I don't recall seeing a preview for The Chaperone before it popped up on Kendall Square's schedule, but I must have; when I looked up the film while making a "Next Week" post, I distinctly felt that whoever made the preview had buried the lede by not making it clear that Haley Lu Richardson was playing Louise Brooks. It probably doesn't really matter in terms of the actual story, but that's a combination that gets my attention.
What I'm saying here is, I would like another movie or two with Haley Lu Richardson following Brooks's career, from Hollywood to Germany to maybe rediscovering herself as a writer. Not necessarily from the Downton Abbey people, but it's such a great matching of character and part that it would be a shame to just have her as the background to someone else's fictional story.
The Chaperone
* * * (out of four)
Seen 14 April 2019 in Landmark Kendall Square #9 (first-run, DCP)
The Chaperone is cheerier and more effervescent than it sometimes seems like it should be; it tells the story of a woman who finds happiness and otherwise makes a less-than-ideal situation better in small, pragmatic ways in a way that's faithful to its 1922 setting despite the modern instinct to want more confrontation and a sharper edge. This movie is pleasant and accommodating even when it seems like it maybe shouldn't be, but that's hardly a mark against it - it's a modestly delightful story that makes a virtue out of finding the best way to look at difficult situations.
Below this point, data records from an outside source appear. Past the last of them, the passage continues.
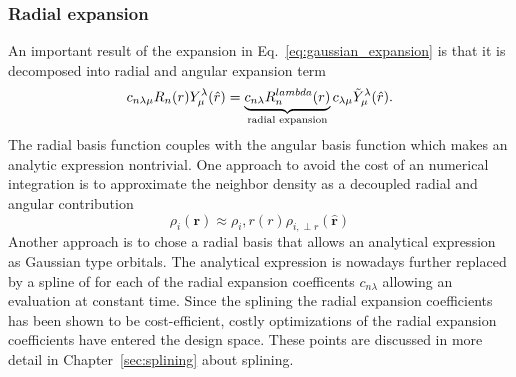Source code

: \subsubsection{Radial expansion}
An important result of the expansion in Eq.~\ref{eq:gaussian_expansion} is that it is decomposed into radial and angular expansion term
\begin{equation}
  \label{eq:radial_expansion}
  c_{n\lambda\mu} R_n(r)Y^\lambda_\mu(\hat{r}) = \underbrace{c_{n\lambda}R^{lambda}_n(r)}_{\textrm{radial expansion}} c_{\lambda\mu}\tilde{Y}^\lambda_\mu(\hat{r}).\\
\end{equation}
The radial basis function couples with the angular basis function which makes an analytic expression nontrivial.
One approach to avoid the cost of an numerical integration is to approximate the neighbor density as a decoupled radial and angular contribution\cite{caro2019optimizing} 
\begin{equation}
  \rho_i(\mathbf{r}) \approx \rho_i,r(r)\rho_{i,\perp r}(\hat{\mathbf{r}})
\end{equation}
Another approach is to chose a radial basis that allows an analytical expression as Gaussian type orbitals\cite{musil2021efficient}.
The analytical expression is nowadays further replaced by a spline of for each of the radial expansion coefficents $c_{n\lambda}$ allowing an evaluation at constant time.
Since the splining the radial expansion coefficients has been shown to be cost-efficient\cite{musil2021efficient}, costly optimizations of the radial expansion coefficients have entered the design space\cite{goscinski2021optimal,bigi2022smooth,lopanitsyna2023modeling}.
These points are discussed in more detail in Chapter~\ref{sec:splining} about splining.




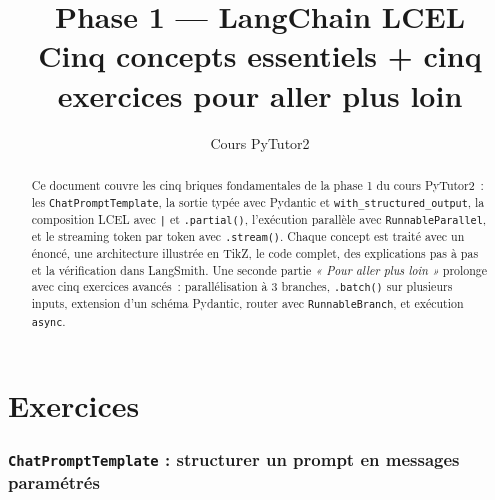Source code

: \documentclass[11pt,a4paper]{article}
\title{\textbf{Phase 1 — LangChain LCEL}\\
\large Cinq concepts essentiels + cinq exercices pour aller plus loin}
\author{Cours PyTutor2}
\date{}
\begin{document}
\maketitle

\begin{abstract}
\noindent
Ce document couvre les cinq briques fondamentales de la phase 1 du cours
PyTutor2~: les \texttt{ChatPromptTemplate}, la sortie typée avec Pydantic
et \texttt{with\_structured\_output}, la composition LCEL avec \texttt{|}
et \texttt{.partial()}, l'exécution parallèle avec
\texttt{RunnableParallel}, et le streaming token par token avec
\texttt{.stream()}. Chaque concept est traité avec un énoncé, une
architecture illustrée en TikZ, le code complet, des explications pas à pas
et la vérification dans LangSmith. Une seconde partie
\emph{« Pour aller plus loin »} prolonge avec cinq exercices avancés~:
parallélisation à 3 branches, \texttt{.batch()} sur plusieurs inputs,
extension d'un schéma Pydantic, router avec \texttt{RunnableBranch}, et
exécution \texttt{async}.
\end{abstract}

\tableofcontents
\bigskip

\part{Exercices}

\section{\texttt{ChatPromptTemplate} : structurer un prompt en messages paramétrés}
\end{document}
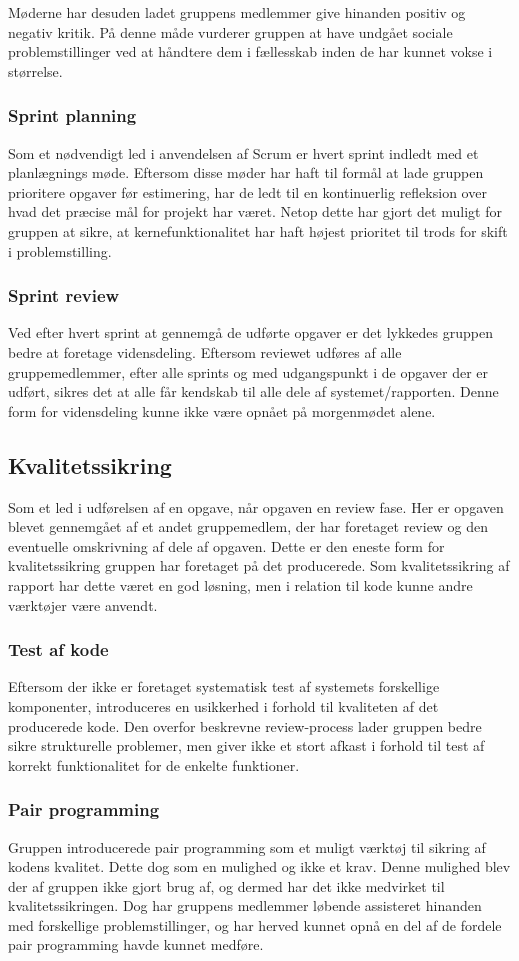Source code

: Møderne har desuden ladet gruppens medlemmer give hinanden positiv og negativ kritik.
På denne måde vurderer gruppen at have undgået sociale problemstillinger ved at håndtere dem i fællesskab inden de har kunnet vokse i størrelse.

\subsubsection{Sprint planning}
Som et nødvendigt led i anvendelsen af Scrum er hvert sprint indledt med et planlægnings møde.
Eftersom disse møder har haft til formål at lade gruppen prioritere opgaver før estimering, har de ledt til en kontinuerlig refleksion over hvad det præcise mål for projekt har været.
Netop dette har gjort det muligt for gruppen at sikre, at kernefunktionalitet har haft højest prioritet til trods for skift i problemstilling.

\subsubsection{Sprint review}
Ved efter hvert sprint at gennemgå de udførte opgaver er det lykkedes gruppen bedre at foretage vidensdeling.
Eftersom reviewet udføres af alle gruppemedlemmer, efter alle sprints og med udgangspunkt i de opgaver der er udført, sikres det at alle får kendskab til alle dele af systemet/rapporten.
Denne form for vidensdeling kunne ikke være opnået på morgenmødet alene.

\subsection{Kvalitetssikring}
Som et led i udførelsen af en opgave, når opgaven en review fase.
Her er opgaven blevet gennemgået af et andet gruppemedlem, der har foretaget review og den eventuelle omskrivning af dele af opgaven.
Dette er den eneste form for kvalitetssikring gruppen har foretaget på det producerede.
Som kvalitetssikring af rapport har dette været en god løsning, men i relation til kode kunne andre værktøjer være anvendt.

\subsubsection{Test af kode}
Eftersom der ikke er foretaget systematisk test af systemets forskellige komponenter, introduceres en usikkerhed i forhold til kvaliteten af det producerede kode.
Den overfor beskrevne review-process lader gruppen bedre sikre strukturelle problemer, men giver ikke et stort afkast i forhold til test af korrekt funktionalitet for de enkelte funktioner.

\subsubsection{Pair programming}
Gruppen introducerede pair programming som et muligt værktøj til sikring af kodens kvalitet.
Dette dog som en mulighed og ikke et krav.
Denne mulighed blev der af gruppen ikke gjort brug af, og dermed har det ikke medvirket til kvalitetssikringen.
Dog har gruppens medlemmer løbende assisteret hinanden med forskellige problemstillinger, og har herved kunnet opnå en del af de fordele pair programming havde kunnet medføre.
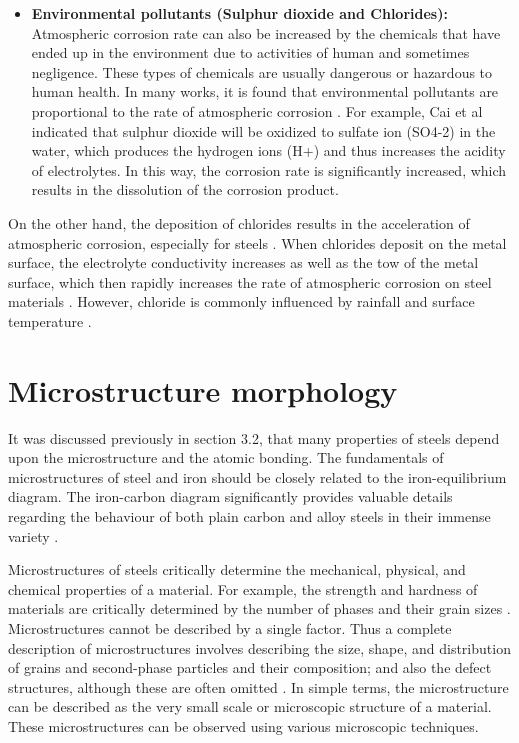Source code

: \begin{itemize}
    \item \textbf{Environmental pollutants (Sulphur dioxide and Chlorides):} Atmospheric corrosion rate can also be increased by the chemicals that have ended up in the environment due to activities of human and sometimes negligence. These types of chemicals are usually dangerous or hazardous to human health. In many works, it is found that environmental pollutants are proportional to the rate of atmospheric corrosion \cite{soler2000metallic, dong2005deformation, islam2018effects}. For example, Cai et al \cite{cai2018influence} indicated that sulphur dioxide will be oxidized to sulfate ion (SO4-2) in the water, which produces the hydrogen ions (H+) and thus increases the acidity of electrolytes. In this way, the corrosion rate is significantly increased, which results in the dissolution of the corrosion product.
\end{itemize}
    
On the other hand, the deposition of chlorides results in the acceleration of atmospheric corrosion, especially for steels \cite{islam2018effects}. When chlorides deposit on the metal surface, the electrolyte conductivity increases as well as the \acrshort{tow} of the metal surface, which then rapidly increases the rate of atmospheric corrosion on steel materials \cite{marzorati2018green}. However, chloride is commonly influenced by rainfall and surface temperature \cite{cai2018influence}.

\section{Microstructure morphology} 
It was discussed previously in section 3.2, that many properties of steels depend upon the microstructure and the atomic bonding. The fundamentals of microstructures of steel and iron should be closely related to the iron-equilibrium diagram. The iron-carbon diagram significantly provides valuable details regarding the behaviour of both plain carbon and alloy steels in their immense variety \cite{bhadeshia2017steels}. 

Microstructures of steels critically determine the mechanical, physical, and chemical properties of a material. For example, the strength and hardness of materials are critically determined by the number of phases and their grain sizes \cite{clemens2017microstructure}. Microstructures cannot be described by a single factor. Thus a complete description of microstructures involves describing the size, shape, and distribution of grains and second-phase particles and their composition; and also the defect structures, although these are often omitted \cite{suryanarayana2017microstructure}. In simple terms, the microstructure can be described as the very small scale or microscopic structure of a material. These microstructures can be observed using various microscopic techniques.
It starts in Wichita, Kansas, with the aptly-named Norma Carlisle (Elizabeth McGovern) attending a charity event with her husband Alan (Campbell Scott). The first piece of entertainment is pianist Myra Brooks (Victoria Hill) playing while her teenage daughter Louise (Haley Lu Richardson) dances. Both are talented, with Louise accepted to study at a prestigious group in New York City, though her parents are reluctant to send her away without a chaperone - it's not hard to see that she has the potential to be more trouble than even the average 16-year-old. Norma volunteers, which seems unusually impulsive, but it turns out she's got her own reasons - she was born there, but adopted by midwestern farmers at the age of three, and is looking to track down her birth parents. The nuns at the "House for Friendless Girls" are not much help, but German handyman Joseph (Géza Röhrig) is taken with her and helps her sneak into the records room.
The filmmakers appear to take some liberties with Laura Moriarty's novel, which in turn likely takes some liberties with Louise Brooks's life; someone coming to this film on the promise of one of this decade's most interesting young actresses playing one of the silent era's should probably take note of the title. Screenwriter Julian Fellowes and director Michael Engler put enough of that in to that this part of the audience won't feel short-changed, but mostly they focus on Norma and her sort of coming-of-middle age story. Her name has been changed from "Cora" for the film, presumably to underline how she enters the film taking a lot for granted - about her home life, the good intentions of her neighbors, her own history. The story throws challenges to her orderly, proper life.